HY Lane, CH Lin, YJ Huang, CH Liao, YC Chang and GE Tsai,
The international journal of neuropsychopharmacology, May 2010
Recent evidence indicates that enhancing N-methyl-D-aspartate (NMDA) neurotransmission with the treatment of NMDA/glycine site agonists, such as D-serine, or a glycine transporter-1 (GlyT-1) antagonist, N-methylglycine (sarcosine), can improve symptoms of schizophrenia. To compare these two novel approaches, 60 patients with chronic schizophrenia were enrolled into a 6-wk double-blind, placebo-controlled trial of add-on treatments at the reported effective dosages (2 g/d). Clinical assessments were conducted every other week. Treatment group x treatment duration interaction analysis by multiple linear regression showed that sarcosine was superior to placebo at all four outcome measures of Positive and Negative Syndrome Scale (PANSS) total (p=0.005), Scale for the Assessment of Negative Symptoms (SANS) (p=0.021), Quality of Life (QOL) (p=0.025), and Global Assessment of Functioning (GAF) (p=0.042). However, d-serine did not differ significantly from placebo in any measure. Sarcosine treatment was better than d-serine in effect sizes for all outcome measures. Sarcosine also surpassed placebo in most of the measures of five PANSS factors and five SANS subscales. All treatments were well tolerated. These findings suggest that the GlyT-1 inhibitor is more efficacious than the NMDA/glycine site agonist in treatment for schizophrenia, including life quality and global function, at the dosages tested.
I think the focus of the study was on “negative symptoms” of schizophrenia - not memory specifically, but general area of “cognitive functioning” is covered under the classification of negative symptoms (people typically have difficulty concentrating, reading books, and memory difficulties in schizophrenia.

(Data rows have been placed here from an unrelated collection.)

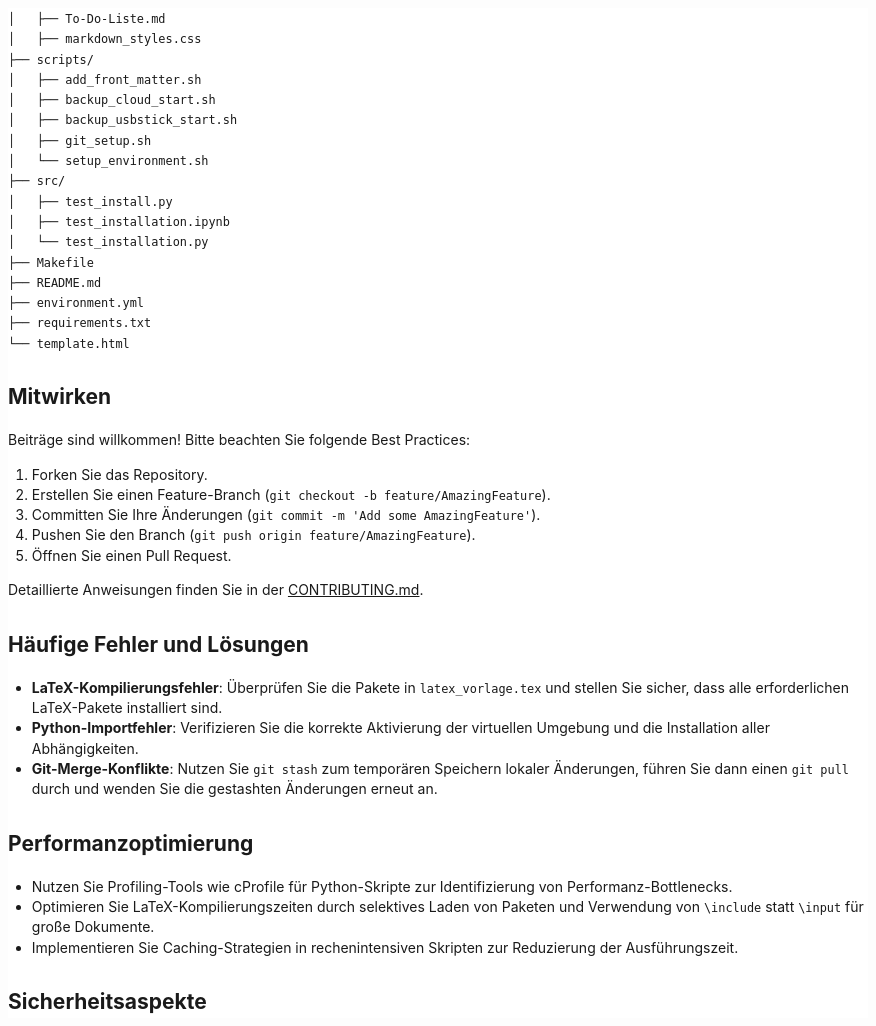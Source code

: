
 ```
│   ├── To-Do-Liste.md
│   ├── markdown_styles.css
├── scripts/
│   ├── add_front_matter.sh
│   ├── backup_cloud_start.sh
│   ├── backup_usbstick_start.sh
│   ├── git_setup.sh
│   └── setup_environment.sh
├── src/
│   ├── test_install.py
│   ├── test_installation.ipynb
│   └── test_installation.py
├── Makefile
├── README.md
├── environment.yml
├── requirements.txt
└── template.html
```

## Mitwirken

Beiträge sind willkommen! Bitte beachten Sie folgende Best Practices:

1. Forken Sie das Repository.
2. Erstellen Sie einen Feature-Branch (`git checkout -b feature/AmazingFeature`).
3. Committen Sie Ihre Änderungen (`git commit -m 'Add some AmazingFeature'`).
4. Pushen Sie den Branch (`git push origin feature/AmazingFeature`).
5. Öffnen Sie einen Pull Request.

Detaillierte Anweisungen finden Sie in der [CONTRIBUTING.md](CONTRIBUTING.md).

## Häufige Fehler und Lösungen

- **LaTeX-Kompilierungsfehler**: Überprüfen Sie die Pakete in `latex_vorlage.tex` und stellen Sie sicher, dass alle erforderlichen LaTeX-Pakete installiert sind.
- **Python-Importfehler**: Verifizieren Sie die korrekte Aktivierung der virtuellen Umgebung und die Installation aller Abhängigkeiten.
- **Git-Merge-Konflikte**: Nutzen Sie `git stash` zum temporären Speichern lokaler Änderungen, führen Sie dann einen `git pull` durch und wenden Sie die gestashten Änderungen erneut an.

## Performanzoptimierung

- Nutzen Sie Profiling-Tools wie cProfile für Python-Skripte zur Identifizierung von Performanz-Bottlenecks.
- Optimieren Sie LaTeX-Kompilierungszeiten durch selektives Laden von Paketen und Verwendung von `\include` statt `\input` für große Dokumente.
- Implementieren Sie Caching-Strategien in rechenintensiven Skripten zur Reduzierung der Ausführungszeit.

## Sicherheitsaspekte
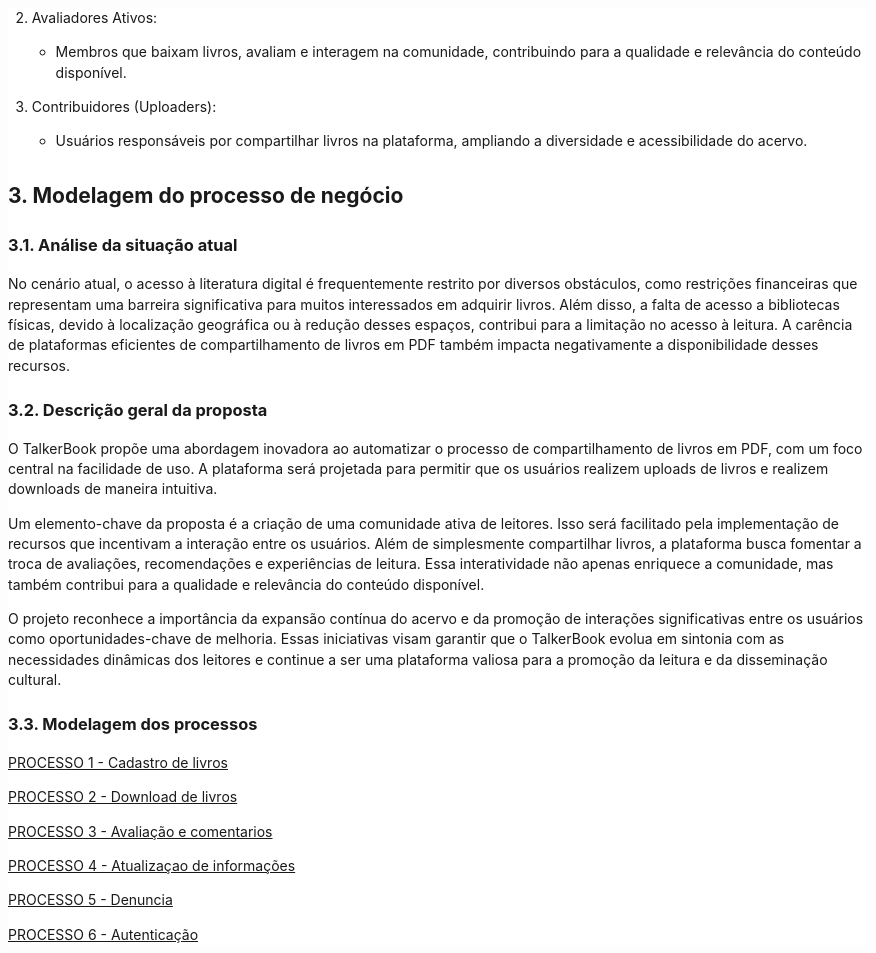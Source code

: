 2. Avaliadores Ativos:
   - Membros que baixam livros, avaliam e interagem na comunidade, contribuindo para a qualidade e relevância do conteúdo disponível.
     
3. Contribuidores (Uploaders):
   - Usuários responsáveis por compartilhar livros na plataforma, ampliando a diversidade e acessibilidade do acervo.

## 3. Modelagem do processo de negócio

### **3.1. Análise da situação atual**

No cenário atual, o acesso à literatura digital é frequentemente restrito por diversos obstáculos, como restrições financeiras que representam uma barreira significativa para muitos interessados em adquirir livros. Além disso, a falta de acesso a bibliotecas físicas, devido à localização geográfica ou à redução desses espaços, contribui para a limitação no acesso à leitura. A carência de plataformas eficientes de compartilhamento de livros em PDF também impacta negativamente a disponibilidade desses recursos.

### **3.2. Descrição geral da proposta**

O TalkerBook propõe uma abordagem inovadora ao automatizar o processo de compartilhamento de livros em PDF, com um foco central na facilidade de uso. A plataforma será projetada para permitir que os usuários realizem uploads de livros e realizem downloads de maneira intuitiva. 

Um elemento-chave da proposta é a criação de uma comunidade ativa de leitores. Isso será facilitado pela implementação de recursos que incentivam a interação entre os usuários. Além de simplesmente compartilhar livros, a plataforma busca fomentar a troca de avaliações, recomendações e experiências de leitura. Essa interatividade não apenas enriquece a comunidade, mas também contribui para a qualidade e relevância do conteúdo disponível.

O projeto reconhece a importância da expansão contínua do acervo e da promoção de interações significativas entre os usuários como oportunidades-chave de melhoria. Essas iniciativas visam garantir que o TalkerBook evolua em sintonia com as necessidades dinâmicas dos leitores e continue a ser uma plataforma valiosa para a promoção da leitura e da disseminação cultural. 

### 3.3. Modelagem dos processos

[PROCESSO 1 - Cadastro de livros](processo-1-Cadastro-de-livros.md "Permitir que os contribuidores (uploaders) cadastrem novos livros na plataforma.")

[PROCESSO 2 - Download de livros](processo-2-Download-e-livros.md "Permitir que os leitores baixem livros da plataforma de maneira eficiente.")

[PROCESSO 3 - Avaliação e comentarios](processo-3-Avaliação-e-comentarios.md "Estimular a interação entre os leitores e criar uma comunidade ativa de avaliações.")

[PROCESSO 4 - Atualizaçao de informações](processo-4-Atualizaçao-de-informações.md "Manter o catálogo atualizado com informações precisas e relevantes.")

[PROCESSO 5 - Denuncia](processo-5-Denuncia.md "Oferecer uma opção para denuncia caso o livro seja ofensivo ou nao publico")


[PROCESSO 6 - Autenticação](processo-6-Autenticaçao.md "Autenticar o usuario para acessar todas as funcionalidades da plataforma")
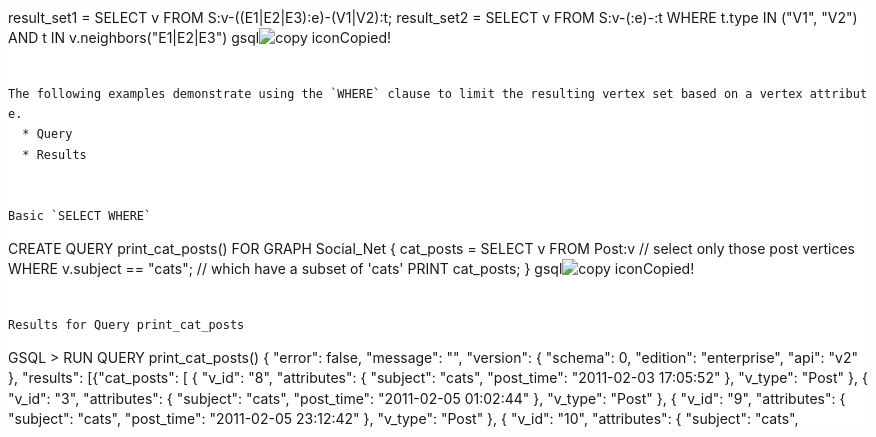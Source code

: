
 ```
```
result_set1 = SELECT v FROM S:v-((E1|E2|E3):e)-(V1|V2):t;
result_set2 = SELECT v FROM S:v-(:e)-:t
  WHERE t.type IN ("V1", "V2") AND t IN v.neighbors("E1|E2|E3")
gsql![copy icon](https://docs.tigergraph.com/_/img/octicons-16.svg#view-clippy)Copied!

```

The following examples demonstrate using the `WHERE` clause to limit the resulting vertex set based on a vertex attribute.
  * Query
  * Results


Basic `SELECT WHERE`
```
CREATE QUERY print_cat_posts() FOR GRAPH Social_Net {
	cat_posts = SELECT v FROM Post:v		// select only those post vertices
    WHERE v.subject == "cats"; // which have a subset of 'cats'
	PRINT cat_posts;
}
gsql![copy icon](https://docs.tigergraph.com/_/img/octicons-16.svg#view-clippy)Copied!

```

Results for Query print_cat_posts
```
GSQL > RUN QUERY print_cat_posts()
{
 "error": false,
 "message": "",
 "version": {
  "schema": 0,
  "edition": "enterprise",
  "api": "v2"
 },
 "results": [{"cat_posts": [
  {
   "v_id": "8",
   "attributes": {
    "subject": "cats",
    "post_time": "2011-02-03 17:05:52"
   },
   "v_type": "Post"
  },
  {
   "v_id": "3",
   "attributes": {
    "subject": "cats",
    "post_time": "2011-02-05 01:02:44"
   },
   "v_type": "Post"
  },
  {
   "v_id": "9",
   "attributes": {
    "subject": "cats",
    "post_time": "2011-02-05 23:12:42"
   },
   "v_type": "Post"
  },
  {
   "v_id": "10",
   "attributes": {
    "subject": "cats",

“The addition of sarcosine to antipsychotic therapy for six months increased markers of neurons viability (NAA) and neurogilal activity (mI) with simultaneous improvement of clinical symptoms. Sarcosine, two grams administered daily, seems to be an effective adjuvant in the pharmacotherapy of schizophrenia.”
So delusions are not affected?
March 19, 2022, 7:06pm
No, I don’t think so. Sarcosine is used for improvement of negative and cognitive symptoms only, I believe.
Yes - that is what the research suggests.